Paper ID: | 254 |
---|---|

Title: | Stochastic Online AUC Maximization |

The paper studies optimizing AUC with a square loss for classification. By formulating the (expected) AUC optimization as a convex-concave saddle point problem, the paper proposes a stochastic online algorithm (SOLAM), which has one-datum space and per-iteration complexities. Theoretical convergence with high probability are proved and numerical examples on standard benchmark datasets are carried out to show SOLAM's efficiency.

The proposed algorithm is very interesting and has advantages on space and computational complexities, in comparing with state-of-the-art algorithms. The convergence rate of the derived result is optimal and the proof is technically sound. The paper is well written and easy to follow. Minor comments: 1. The choices on the parameters $R$ and the step-size are crucial (to achieve best performance) and in practice they are chosen using a cross-validation method, as shown in the numerical examples. It would be useful to make such a remark in the analysis section. 2. Theoretical results are established for decaying step-size setting while numerically, a constant step-size setting is considered in the paper. Thus, it would be better to make a remark after Corollary 1, to clarify that convergence result can also be established when an appropriate constant step-size is considered. 3. According to (14), one should also consider to tune the parameter $\kappa$ when running the algorithm.? 4. Will running with multiple passes over the data helps to improve the performances of the proposed algorithm? 5. Typos:\\ line 12-13, double meaning on `effectiveness'\\ line 33, `and has O(td) space and per-iteration complexity for d-dimensional data' is not clear to me.\\ line 76, $p$ is not introduced here.\\ line 88, $F(\mu,\alpha) $ should be $F(\mu,\alpha,\xi)$. \\ line 92, $R^d \times R^3$ should be $R^d \times R^3 \times \mathcal{Z}$. \\ line 91, $a$ stochastic SPP...\\ line 140, $\epsilon_f(\bar{u}_T)$ should be $\epsilon_f(\bar{v}_T,\bar{\alpha}_t)$.\\ Eq. (3) $I_{[y'=-1]}$.\\ line 44, $\Omega$ $is$ a convex set.\\ line 155, double `of'

2-Confident (read it all; understood it all reasonably well)

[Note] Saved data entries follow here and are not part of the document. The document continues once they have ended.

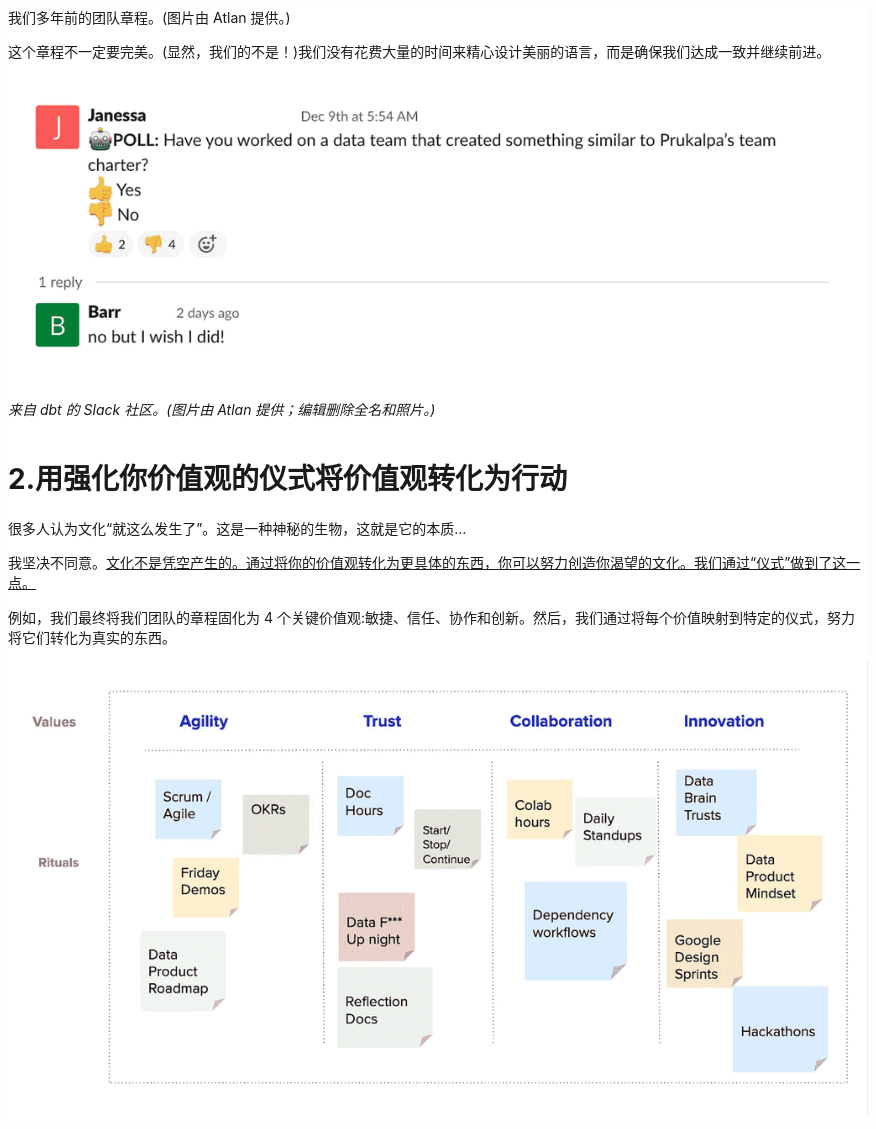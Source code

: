 我们多年前的团队章程。(图片由 Atlan 提供。)

这个章程不一定要完美。(显然，我们的不是！)我们没有花费大量的时间来精心设计美丽的语言，而是确保我们达成一致并继续前进。

![](img/910f2a95748772808d4a6b95a3ee4662.png)

*来自 dbt 的 Slack 社区。(图片由 Atlan 提供；编辑删除全名和照片。)*

# 2.用强化你价值观的仪式将价值观转化为行动

很多人认为文化“就这么发生了”。这是一种神秘的生物，这就是它的本质…

我坚决不同意。[文化不是凭空产生的。通过将你的价值观转化为更具体的东西，你可以努力创造你渴望的文化。我们通过“仪式”做到了这一点。](https://hbr.org/2016/07/dont-let-your-company-culture-just-happen)

例如，我们最终将我们团队的章程固化为 4 个关键价值观:敏捷、信任、协作和创新。然后，我们通过将每个价值映射到特定的仪式，努力将它们转化为真实的东西。

![](img/873cabba1d6378ea0388755c3bfd144d.png)
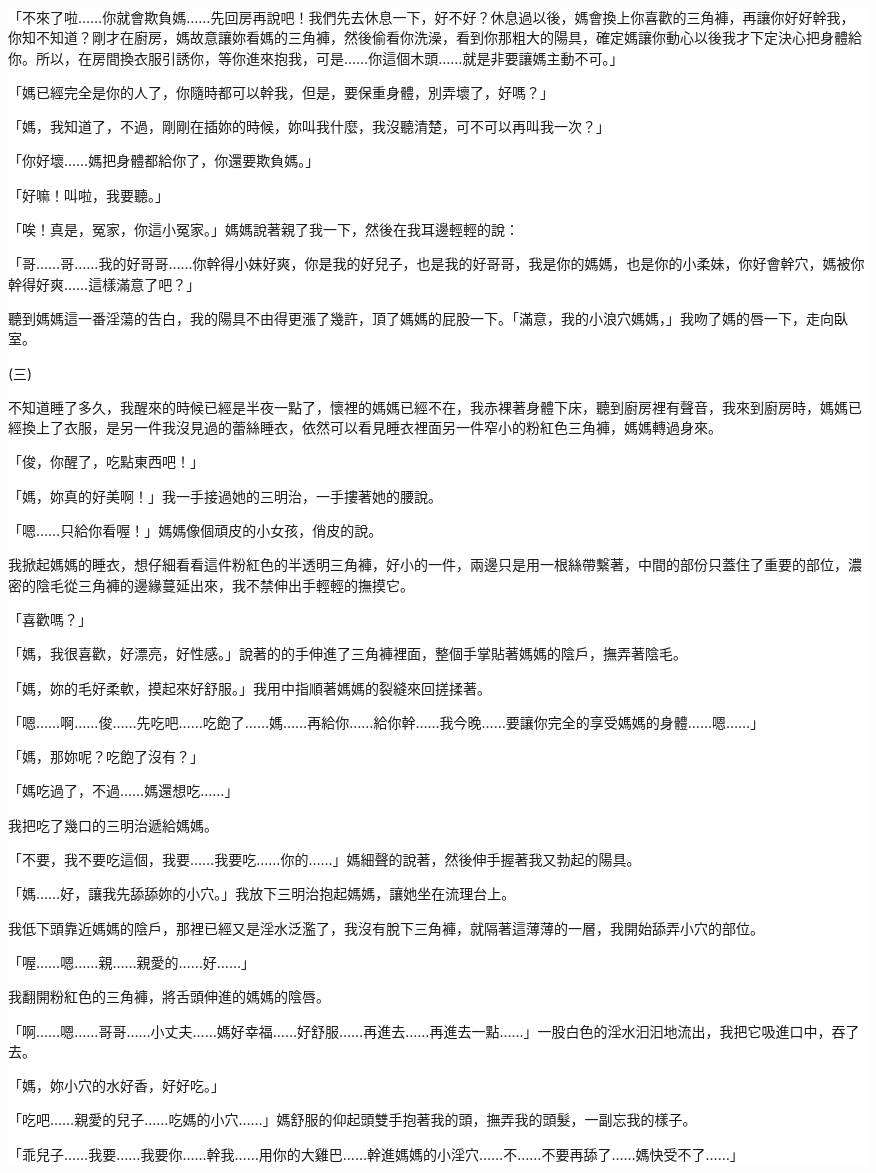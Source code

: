 「不來了啦……你就會欺負媽……先回房再說吧！我們先去休息一下，好不好？休息過以後，媽會換上你喜歡的三角褲，再讓你好好幹我，你知不知道？剛才在廚房，媽故意讓妳看媽的三角褲，然後偷看你洗澡，看到你那粗大的陽具，確定媽讓你動心以後我才下定決心把身體給你。所以，在房間換衣服引誘你，等你進來抱我，可是……你這個木頭……就是非要讓媽主動不可。」

「媽已經完全是你的人了，你隨時都可以幹我，但是，要保重身體，別弄壞了，好嗎？」

「媽，我知道了，不過，剛剛在插妳的時候，妳叫我什麼，我沒聽清楚，可不可以再叫我一次？」

「你好壞……媽把身體都給你了，你還要欺負媽。」

「好嘛！叫啦，我要聽。」

「唉！真是，冤家，你這小冤家。」媽媽說著親了我一下，然後在我耳邊輕輕的說：

「哥……哥……我的好哥哥……你幹得小妹好爽，你是我的好兒子，也是我的好哥哥，我是你的媽媽，也是你的小柔妹，你好會幹穴，媽被你幹得好爽……這樣滿意了吧？」

聽到媽媽這一番淫蕩的告白，我的陽具不由得更漲了幾許，頂了媽媽的屁股一下。「滿意，我的小浪穴媽媽，」我吻了媽的唇一下，走向臥室。





(三)


不知道睡了多久，我醒來的時候已經是半夜一點了，懷裡的媽媽已經不在，我赤裸著身體下床，聽到廚房裡有聲音，我來到廚房時，媽媽已經換上了衣服，是另一件我沒見過的蕾絲睡衣，依然可以看見睡衣裡面另一件窄小的粉紅色三角褲，媽媽轉過身來。

「俊，你醒了，吃點東西吧！」

「媽，妳真的好美啊！」我一手接過她的三明治，一手摟著她的腰說。

「嗯……只給你看喔！」媽媽像個頑皮的小女孩，俏皮的說。

我掀起媽媽的睡衣，想仔細看看這件粉紅色的半透明三角褲，好小的一件，兩邊只是用一根絲帶繫著，中間的部份只蓋住了重要的部位，濃密的陰毛從三角褲的邊緣蔓延出來，我不禁伸出手輕輕的撫摸它。

「喜歡嗎？」

「媽，我很喜歡，好漂亮，好性感。」說著的的手伸進了三角褲裡面，整個手掌貼著媽媽的陰戶，撫弄著陰毛。

「媽，妳的毛好柔軟，摸起來好舒服。」我用中指順著媽媽的裂縫來回搓揉著。

「嗯……啊……俊……先吃吧……吃飽了……媽……再給你……給你幹……我今晚……要讓你完全的享受媽媽的身體……嗯……」

「媽，那妳呢？吃飽了沒有？」

「媽吃過了，不過……媽還想吃……」

我把吃了幾口的三明治遞給媽媽。

「不要，我不要吃這個，我要……我要吃……你的……」媽細聲的說著，然後伸手握著我又勃起的陽具。

「媽……好，讓我先舔舔妳的小穴。」我放下三明治抱起媽媽，讓她坐在流理台上。

我低下頭靠近媽媽的陰戶，那裡已經又是淫水泛濫了，我沒有脫下三角褲，就隔著這薄薄的一層，我開始舔弄小穴的部位。

「喔……嗯……親……親愛的……好……」

我翻開粉紅色的三角褲，將舌頭伸進的媽媽的陰唇。

「啊……嗯……哥哥……小丈夫……媽好幸福……好舒服……再進去……再進去一點……」一股白色的淫水汩汩地流出，我把它吸進口中，吞了去。

「媽，妳小穴的水好香，好好吃。」

「吃吧……親愛的兒子……吃媽的小穴……」媽舒服的仰起頭雙手抱著我的頭，撫弄我的頭髮，一副忘我的樣子。

「乖兒子……我要……我要你……幹我……用你的大雞巴……幹進媽媽的小淫穴……不……不要再舔了……媽快受不了……」
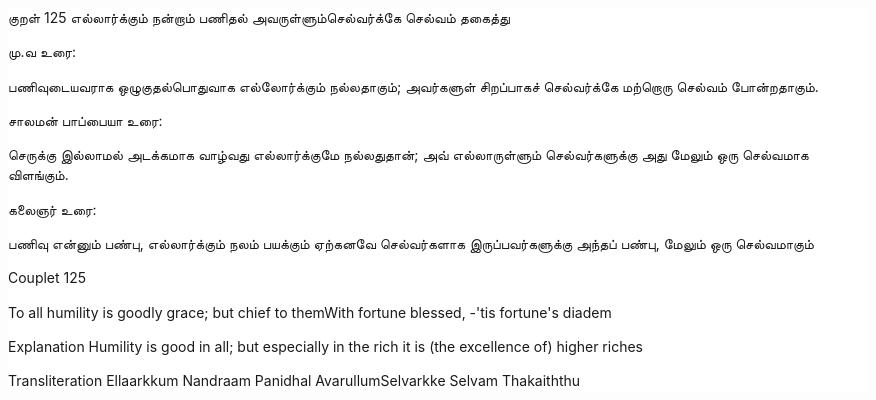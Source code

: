 

###













குறள்
125
 எல்லார்க்கும் நன்றாம் பணிதல் அவருள்ளும்செல்வர்க்கே செல்வம் தகைத்து




மு.வ உரை:

பணிவுடையவராக ஒழுகுதல்பொதுவாக எல்லோர்க்கும் நல்லதாகும்; அவர்களுள் சிறப்பாகச் செல்வர்க்கே மற்றொரு செல்வம் போன்றதாகும்.




சாலமன் பாப்பையா உரை:

செருக்கு இல்லாமல் அடக்கமாக வாழ்வது எல்லார்க்குமே நல்லதுதான்; அவ் எல்லாருள்ளும் செல்வர்களுக்கு அது மேலும் ஒரு செல்வமாக விளங்கும்.




கலைஞர் உரை:

பணிவு என்னும் பண்பு, எல்லார்க்கும் நலம் பயக்கும் ஏற்கனவே செல்வர்களாக இருப்பவர்களுக்கு அந்தப் பண்பு, மேலும் ஒரு செல்வமாகும்




Couplet
125


To all humility is goodly grace; but chief to themWith fortune blessed, -'tis fortune's diadem




Explanation
Humility is good in all; but especially in the rich it is (the excellence of) higher riches




Transliteration
Ellaarkkum Nandraam  Panidhal  AvarullumSelvarkke  Selvam  Thakaiththu




###






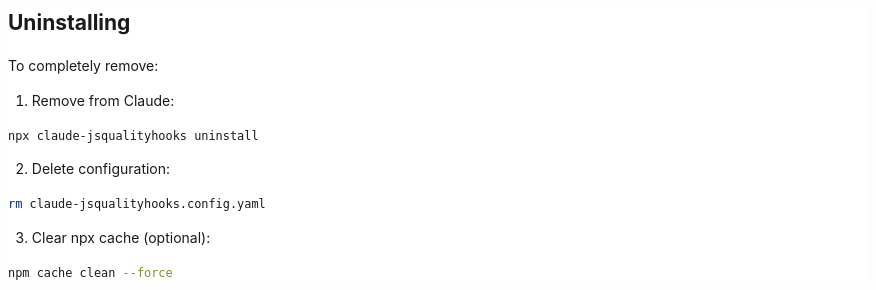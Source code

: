 ## Uninstalling

To completely remove:

1. Remove from Claude:
```bash
npx claude-jsqualityhooks uninstall
```

2. Delete configuration:
```bash
rm claude-jsqualityhooks.config.yaml
```

3. Clear npx cache (optional):
```bash
npm cache clean --force
```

Area under ROC (AUC) is a metric which is widely use for measuring the classification performance for imbalanced data. This paper develops a online learning algorithm that Maximizes AUC for large-scale data. Specifically, this paper transfer AUC optimization problem into a saddle point problem, which makes AUC optimization consist of instance based loss function. This change makes it is possible to propose highly efficient (both on space and computation) online learning algorithms.

Firstly, AUC is a very important metric for many problems. So it is also very important to propose efficient AUC optimization algorithms. This algorithm is the first online AUC optimization algorithm, which enjoys one-datum spae and per-iteration complexities. So, it can affect many practical applications. Minor: Suggest that it is better to provide

3-Expert (read the paper in detail, know the area, quite certain of my opinion)

The key contribution of this paper is to convert the AUC maximization via the least square surrogate loss to a stochastic saddle point problem (Theorem 1), where the loss defined on pairwise comparisons across different classes can be converted to a single sample average. With this, a novel online learning algorithm is proposed based on stochastic gradient method. The main advantage of this algorithm lies in its linear O(d) storage and per-iteration complexities, whereas other approaches typically need to store all previous examples or its second-order O(d^2) covariance matrix.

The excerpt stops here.